Work request »
In the listing below, find the line containing "instances has to" and the line containing "after this implementation, upload". Repeat exactly those two lines and every line between them, nothing more.
[Opening Data records section]
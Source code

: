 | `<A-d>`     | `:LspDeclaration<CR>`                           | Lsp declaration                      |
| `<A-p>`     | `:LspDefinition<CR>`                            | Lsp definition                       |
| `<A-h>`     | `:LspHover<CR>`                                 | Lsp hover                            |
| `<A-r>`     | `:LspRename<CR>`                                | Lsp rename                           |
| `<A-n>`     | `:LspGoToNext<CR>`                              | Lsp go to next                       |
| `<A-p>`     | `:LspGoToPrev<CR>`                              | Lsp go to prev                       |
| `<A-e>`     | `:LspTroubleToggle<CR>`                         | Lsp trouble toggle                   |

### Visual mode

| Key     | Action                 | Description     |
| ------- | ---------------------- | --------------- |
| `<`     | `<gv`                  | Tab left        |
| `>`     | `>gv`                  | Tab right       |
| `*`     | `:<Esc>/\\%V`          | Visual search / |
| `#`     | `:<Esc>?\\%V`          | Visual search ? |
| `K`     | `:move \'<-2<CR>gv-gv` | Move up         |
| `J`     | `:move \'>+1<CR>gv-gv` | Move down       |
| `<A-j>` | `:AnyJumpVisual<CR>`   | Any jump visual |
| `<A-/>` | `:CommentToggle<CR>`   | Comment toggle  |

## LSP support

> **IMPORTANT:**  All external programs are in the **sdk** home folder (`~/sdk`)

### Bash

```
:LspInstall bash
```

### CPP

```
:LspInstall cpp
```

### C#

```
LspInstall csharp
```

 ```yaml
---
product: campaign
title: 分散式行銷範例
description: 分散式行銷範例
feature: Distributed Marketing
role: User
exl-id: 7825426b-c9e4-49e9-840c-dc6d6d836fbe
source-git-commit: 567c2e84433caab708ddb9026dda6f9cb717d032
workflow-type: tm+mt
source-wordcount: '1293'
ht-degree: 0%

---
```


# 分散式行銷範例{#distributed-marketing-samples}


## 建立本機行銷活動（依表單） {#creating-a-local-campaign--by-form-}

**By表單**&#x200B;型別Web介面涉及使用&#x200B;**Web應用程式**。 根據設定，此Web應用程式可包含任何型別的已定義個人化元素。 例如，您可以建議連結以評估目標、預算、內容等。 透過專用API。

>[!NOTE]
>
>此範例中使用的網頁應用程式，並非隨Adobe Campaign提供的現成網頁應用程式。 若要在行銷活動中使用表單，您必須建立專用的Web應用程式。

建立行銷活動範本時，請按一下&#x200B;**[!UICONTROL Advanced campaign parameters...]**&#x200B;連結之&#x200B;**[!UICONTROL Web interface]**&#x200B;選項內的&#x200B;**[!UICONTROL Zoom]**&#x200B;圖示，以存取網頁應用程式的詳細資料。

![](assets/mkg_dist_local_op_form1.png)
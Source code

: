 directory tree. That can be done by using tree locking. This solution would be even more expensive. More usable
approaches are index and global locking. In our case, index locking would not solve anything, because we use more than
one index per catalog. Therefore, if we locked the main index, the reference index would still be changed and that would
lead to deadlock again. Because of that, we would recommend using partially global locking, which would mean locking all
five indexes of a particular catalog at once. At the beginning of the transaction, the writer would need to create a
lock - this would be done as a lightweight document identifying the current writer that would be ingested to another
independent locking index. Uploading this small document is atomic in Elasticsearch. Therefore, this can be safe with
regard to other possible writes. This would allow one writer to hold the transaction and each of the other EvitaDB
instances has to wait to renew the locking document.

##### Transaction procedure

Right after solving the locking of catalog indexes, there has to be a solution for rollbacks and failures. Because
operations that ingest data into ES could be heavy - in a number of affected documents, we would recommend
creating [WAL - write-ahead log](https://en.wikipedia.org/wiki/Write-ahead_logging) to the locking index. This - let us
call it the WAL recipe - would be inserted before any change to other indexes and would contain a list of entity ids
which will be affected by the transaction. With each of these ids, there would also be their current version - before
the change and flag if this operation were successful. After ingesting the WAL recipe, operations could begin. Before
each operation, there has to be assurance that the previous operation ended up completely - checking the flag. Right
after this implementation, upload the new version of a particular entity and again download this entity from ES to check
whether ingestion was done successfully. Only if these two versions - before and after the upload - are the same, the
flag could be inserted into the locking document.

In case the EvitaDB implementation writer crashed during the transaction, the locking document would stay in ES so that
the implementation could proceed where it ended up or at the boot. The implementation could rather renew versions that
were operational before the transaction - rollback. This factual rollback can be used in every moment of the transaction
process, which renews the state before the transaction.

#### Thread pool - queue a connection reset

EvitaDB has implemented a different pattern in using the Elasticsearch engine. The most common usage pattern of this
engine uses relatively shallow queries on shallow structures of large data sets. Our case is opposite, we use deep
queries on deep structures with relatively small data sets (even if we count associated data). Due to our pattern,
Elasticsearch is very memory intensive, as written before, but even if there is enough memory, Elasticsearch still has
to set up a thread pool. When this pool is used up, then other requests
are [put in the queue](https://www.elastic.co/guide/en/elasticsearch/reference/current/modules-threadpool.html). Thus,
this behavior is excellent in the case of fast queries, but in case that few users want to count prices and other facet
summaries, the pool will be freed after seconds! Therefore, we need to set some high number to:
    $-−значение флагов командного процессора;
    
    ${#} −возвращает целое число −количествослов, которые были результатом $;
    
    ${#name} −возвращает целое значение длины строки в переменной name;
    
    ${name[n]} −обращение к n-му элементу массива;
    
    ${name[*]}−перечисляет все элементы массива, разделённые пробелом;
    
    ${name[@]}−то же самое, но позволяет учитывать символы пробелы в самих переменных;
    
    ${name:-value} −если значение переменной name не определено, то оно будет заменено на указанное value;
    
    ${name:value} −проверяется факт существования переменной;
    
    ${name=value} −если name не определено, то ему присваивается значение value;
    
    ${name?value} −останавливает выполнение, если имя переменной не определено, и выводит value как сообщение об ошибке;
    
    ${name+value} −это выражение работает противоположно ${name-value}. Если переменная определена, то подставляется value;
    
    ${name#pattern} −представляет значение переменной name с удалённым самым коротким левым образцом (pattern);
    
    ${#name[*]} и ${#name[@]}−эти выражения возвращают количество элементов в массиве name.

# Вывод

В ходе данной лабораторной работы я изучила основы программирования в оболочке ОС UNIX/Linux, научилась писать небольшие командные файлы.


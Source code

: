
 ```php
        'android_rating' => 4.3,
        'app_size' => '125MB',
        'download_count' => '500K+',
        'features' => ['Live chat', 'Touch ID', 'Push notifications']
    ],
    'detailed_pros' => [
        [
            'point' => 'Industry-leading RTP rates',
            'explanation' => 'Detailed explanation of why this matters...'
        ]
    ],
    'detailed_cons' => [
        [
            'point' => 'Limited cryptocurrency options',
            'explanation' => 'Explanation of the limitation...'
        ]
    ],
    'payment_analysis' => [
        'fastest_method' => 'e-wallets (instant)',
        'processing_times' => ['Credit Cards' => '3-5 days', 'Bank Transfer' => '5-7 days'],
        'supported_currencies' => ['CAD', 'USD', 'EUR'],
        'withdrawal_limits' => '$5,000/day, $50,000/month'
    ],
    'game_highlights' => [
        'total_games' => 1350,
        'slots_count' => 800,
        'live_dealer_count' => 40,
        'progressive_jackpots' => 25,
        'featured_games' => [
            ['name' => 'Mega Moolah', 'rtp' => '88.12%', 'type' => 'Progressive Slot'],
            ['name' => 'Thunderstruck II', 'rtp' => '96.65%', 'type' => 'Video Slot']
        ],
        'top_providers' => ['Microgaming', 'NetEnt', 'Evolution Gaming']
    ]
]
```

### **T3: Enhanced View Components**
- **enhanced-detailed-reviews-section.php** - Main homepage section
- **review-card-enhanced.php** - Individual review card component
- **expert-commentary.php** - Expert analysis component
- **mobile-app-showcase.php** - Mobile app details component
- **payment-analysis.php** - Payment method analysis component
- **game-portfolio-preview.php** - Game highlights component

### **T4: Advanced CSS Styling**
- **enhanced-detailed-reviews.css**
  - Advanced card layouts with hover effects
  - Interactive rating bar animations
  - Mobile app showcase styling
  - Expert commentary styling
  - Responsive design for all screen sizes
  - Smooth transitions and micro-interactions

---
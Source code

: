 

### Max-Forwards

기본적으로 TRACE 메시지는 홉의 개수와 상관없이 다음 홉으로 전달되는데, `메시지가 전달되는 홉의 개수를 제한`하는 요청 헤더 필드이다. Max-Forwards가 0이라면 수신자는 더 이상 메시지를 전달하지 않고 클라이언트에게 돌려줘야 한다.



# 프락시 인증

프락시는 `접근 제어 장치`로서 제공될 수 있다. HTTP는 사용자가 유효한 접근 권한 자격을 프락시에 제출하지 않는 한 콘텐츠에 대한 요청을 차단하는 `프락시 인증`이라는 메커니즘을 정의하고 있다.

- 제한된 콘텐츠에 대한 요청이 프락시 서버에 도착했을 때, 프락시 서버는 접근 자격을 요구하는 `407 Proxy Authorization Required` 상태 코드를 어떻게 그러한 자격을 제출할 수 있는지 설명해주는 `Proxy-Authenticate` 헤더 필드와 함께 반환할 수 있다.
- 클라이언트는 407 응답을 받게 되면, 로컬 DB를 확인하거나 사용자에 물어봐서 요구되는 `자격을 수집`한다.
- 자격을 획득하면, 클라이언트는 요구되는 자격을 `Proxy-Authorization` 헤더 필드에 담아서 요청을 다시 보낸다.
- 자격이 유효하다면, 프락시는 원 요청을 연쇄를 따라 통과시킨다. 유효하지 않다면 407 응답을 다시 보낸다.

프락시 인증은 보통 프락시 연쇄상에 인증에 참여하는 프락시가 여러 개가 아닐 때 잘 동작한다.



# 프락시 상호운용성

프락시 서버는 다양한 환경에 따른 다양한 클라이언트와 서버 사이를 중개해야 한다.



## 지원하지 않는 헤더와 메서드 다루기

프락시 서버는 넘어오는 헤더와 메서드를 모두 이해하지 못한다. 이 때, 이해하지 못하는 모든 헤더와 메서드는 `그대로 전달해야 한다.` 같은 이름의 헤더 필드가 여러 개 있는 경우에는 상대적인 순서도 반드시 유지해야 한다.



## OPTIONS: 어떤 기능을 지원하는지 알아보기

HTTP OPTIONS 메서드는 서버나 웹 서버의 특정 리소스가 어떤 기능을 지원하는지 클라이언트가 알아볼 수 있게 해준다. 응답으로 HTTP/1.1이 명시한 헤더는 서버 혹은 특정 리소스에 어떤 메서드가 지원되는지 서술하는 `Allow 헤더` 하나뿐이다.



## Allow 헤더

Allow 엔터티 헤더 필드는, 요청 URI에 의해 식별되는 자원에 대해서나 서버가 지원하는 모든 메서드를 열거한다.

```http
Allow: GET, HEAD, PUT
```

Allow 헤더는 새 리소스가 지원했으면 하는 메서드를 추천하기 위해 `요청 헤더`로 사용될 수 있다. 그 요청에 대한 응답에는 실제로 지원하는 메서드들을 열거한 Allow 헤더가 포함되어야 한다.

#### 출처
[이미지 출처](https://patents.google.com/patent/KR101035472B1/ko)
[Closing Data records section]
Exercise result »
instances has to wait to renew the locking document.

##### Transaction procedure

Right after solving the locking of catalog indexes, there has to be a solution for rollbacks and failures. Because
operations that ingest data into ES could be heavy - in a number of affected documents, we would recommend
creating [WAL - write-ahead log](https://en.wikipedia.org/wiki/Write-ahead_logging) to the locking index. This - let us
call it the WAL recipe - would be inserted before any change to other indexes and would contain a list of entity ids
which will be affected by the transaction. With each of these ids, there would also be their current version - before
the change and flag if this operation were successful. After ingesting the WAL recipe, operations could begin. Before
each operation, there has to be assurance that the previous operation ended up completely - checking the flag. Right
after this implementation, upload the new version of a particular entity and again download this entity from ES to check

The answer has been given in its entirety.